### [WORK TO BE COMPLETED]
Without the images, reproduce every entry exactly.

==== EXERCISE INPUT

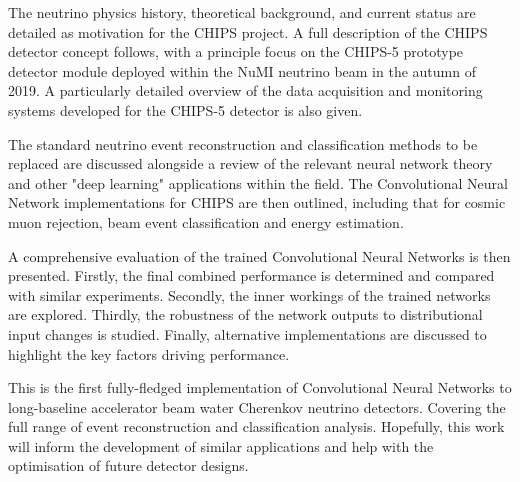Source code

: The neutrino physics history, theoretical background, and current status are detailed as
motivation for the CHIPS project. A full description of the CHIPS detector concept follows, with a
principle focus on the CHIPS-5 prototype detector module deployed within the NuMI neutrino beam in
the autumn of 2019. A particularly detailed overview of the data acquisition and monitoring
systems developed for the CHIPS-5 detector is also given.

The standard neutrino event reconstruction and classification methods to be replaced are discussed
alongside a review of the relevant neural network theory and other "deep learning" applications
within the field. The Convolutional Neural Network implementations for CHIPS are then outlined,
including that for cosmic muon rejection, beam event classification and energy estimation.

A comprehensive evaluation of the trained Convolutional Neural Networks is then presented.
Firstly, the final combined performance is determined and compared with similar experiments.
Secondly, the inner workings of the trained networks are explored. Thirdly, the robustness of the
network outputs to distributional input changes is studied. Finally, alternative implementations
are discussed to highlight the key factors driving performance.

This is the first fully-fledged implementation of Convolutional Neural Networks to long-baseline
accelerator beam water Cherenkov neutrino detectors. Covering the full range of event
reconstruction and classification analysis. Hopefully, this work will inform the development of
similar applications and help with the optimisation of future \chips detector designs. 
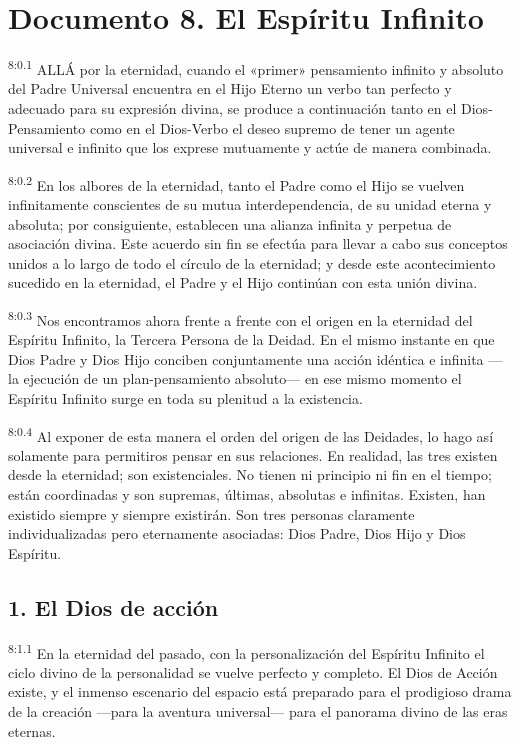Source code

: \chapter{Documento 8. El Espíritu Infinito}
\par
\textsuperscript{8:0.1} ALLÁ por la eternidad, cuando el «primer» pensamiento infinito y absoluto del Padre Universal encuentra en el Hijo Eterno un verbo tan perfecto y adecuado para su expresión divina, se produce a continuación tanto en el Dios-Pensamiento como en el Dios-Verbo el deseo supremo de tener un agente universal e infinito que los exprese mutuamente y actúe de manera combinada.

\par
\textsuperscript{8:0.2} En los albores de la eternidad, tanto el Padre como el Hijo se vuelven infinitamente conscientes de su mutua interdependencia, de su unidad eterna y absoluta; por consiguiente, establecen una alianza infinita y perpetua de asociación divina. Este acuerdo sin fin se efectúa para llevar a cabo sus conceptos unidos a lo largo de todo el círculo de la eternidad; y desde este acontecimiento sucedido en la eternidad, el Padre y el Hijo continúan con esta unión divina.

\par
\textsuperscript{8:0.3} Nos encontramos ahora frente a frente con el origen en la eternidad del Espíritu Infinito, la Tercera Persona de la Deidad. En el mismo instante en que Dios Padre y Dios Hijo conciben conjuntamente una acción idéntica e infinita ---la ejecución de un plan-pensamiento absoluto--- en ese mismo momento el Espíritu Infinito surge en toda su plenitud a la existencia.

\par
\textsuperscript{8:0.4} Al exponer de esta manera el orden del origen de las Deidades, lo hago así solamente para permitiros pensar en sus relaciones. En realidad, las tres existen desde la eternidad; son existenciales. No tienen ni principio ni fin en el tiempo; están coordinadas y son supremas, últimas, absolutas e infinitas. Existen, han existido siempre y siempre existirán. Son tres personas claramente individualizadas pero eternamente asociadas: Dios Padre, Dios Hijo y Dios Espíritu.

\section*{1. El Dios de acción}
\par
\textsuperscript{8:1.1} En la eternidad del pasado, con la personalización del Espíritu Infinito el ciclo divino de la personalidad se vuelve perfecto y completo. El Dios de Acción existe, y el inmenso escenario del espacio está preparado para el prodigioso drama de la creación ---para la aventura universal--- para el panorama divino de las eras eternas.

========

### [WRITTEN SOLUTION]
Source code

: The neutrino physics history, theoretical background, and current status are detailed as
motivation for the CHIPS project. A full description of the CHIPS detector concept follows, with a
principle focus on the CHIPS-5 prototype detector module deployed within the NuMI neutrino beam in
the autumn of 2019. A particularly detailed overview of the data acquisition and monitoring
systems developed for the CHIPS-5 detector is also given.

The standard neutrino event reconstruction and classification methods to be replaced are discussed
alongside a review of the relevant neural network theory and other "deep learning" applications
within the field. The Convolutional Neural Network implementations for CHIPS are then outlined,
including that for cosmic muon rejection, beam event classification and energy estimation.

A comprehensive evaluation of the trained Convolutional Neural Networks is then presented.
Firstly, the final combined performance is determined and compared with similar experiments.
Secondly, the inner workings of the trained networks are explored. Thirdly, the robustness of the
network outputs to distributional input changes is studied. Finally, alternative implementations
are discussed to highlight the key factors driving performance.

This is the first fully-fledged implementation of Convolutional Neural Networks to long-baseline
accelerator beam water Cherenkov neutrino detectors. Covering the full range of event
reconstruction and classification analysis. Hopefully, this work will inform the development of
similar applications and help with the optimisation of future \chips detector designs. 
Source code

: \chapter{Documento 8. El Espíritu Infinito}
\par
\textsuperscript{8:0.1} ALLÁ por la eternidad, cuando el «primer» pensamiento infinito y absoluto del Padre Universal encuentra en el Hijo Eterno un verbo tan perfecto y adecuado para su expresión divina, se produce a continuación tanto en el Dios-Pensamiento como en el Dios-Verbo el deseo supremo de tener un agente universal e infinito que los exprese mutuamente y actúe de manera combinada.

\par
\textsuperscript{8:0.2} En los albores de la eternidad, tanto el Padre como el Hijo se vuelven infinitamente conscientes de su mutua interdependencia, de su unidad eterna y absoluta; por consiguiente, establecen una alianza infinita y perpetua de asociación divina. Este acuerdo sin fin se efectúa para llevar a cabo sus conceptos unidos a lo largo de todo el círculo de la eternidad; y desde este acontecimiento sucedido en la eternidad, el Padre y el Hijo continúan con esta unión divina.

\par
\textsuperscript{8:0.3} Nos encontramos ahora frente a frente con el origen en la eternidad del Espíritu Infinito, la Tercera Persona de la Deidad. En el mismo instante en que Dios Padre y Dios Hijo conciben conjuntamente una acción idéntica e infinita ---la ejecución de un plan-pensamiento absoluto--- en ese mismo momento el Espíritu Infinito surge en toda su plenitud a la existencia.

\par
\textsuperscript{8:0.4} Al exponer de esta manera el orden del origen de las Deidades, lo hago así solamente para permitiros pensar en sus relaciones. En realidad, las tres existen desde la eternidad; son existenciales. No tienen ni principio ni fin en el tiempo; están coordinadas y son supremas, últimas, absolutas e infinitas. Existen, han existido siempre y siempre existirán. Son tres personas claramente individualizadas pero eternamente asociadas: Dios Padre, Dios Hijo y Dios Espíritu.

\section*{1. El Dios de acción}
\par
\textsuperscript{8:1.1} En la eternidad del pasado, con la personalización del Espíritu Infinito el ciclo divino de la personalidad se vuelve perfecto y completo. El Dios de Acción existe, y el inmenso escenario del espacio está preparado para el prodigioso drama de la creación ---para la aventura universal--- para el panorama divino de las eras eternas.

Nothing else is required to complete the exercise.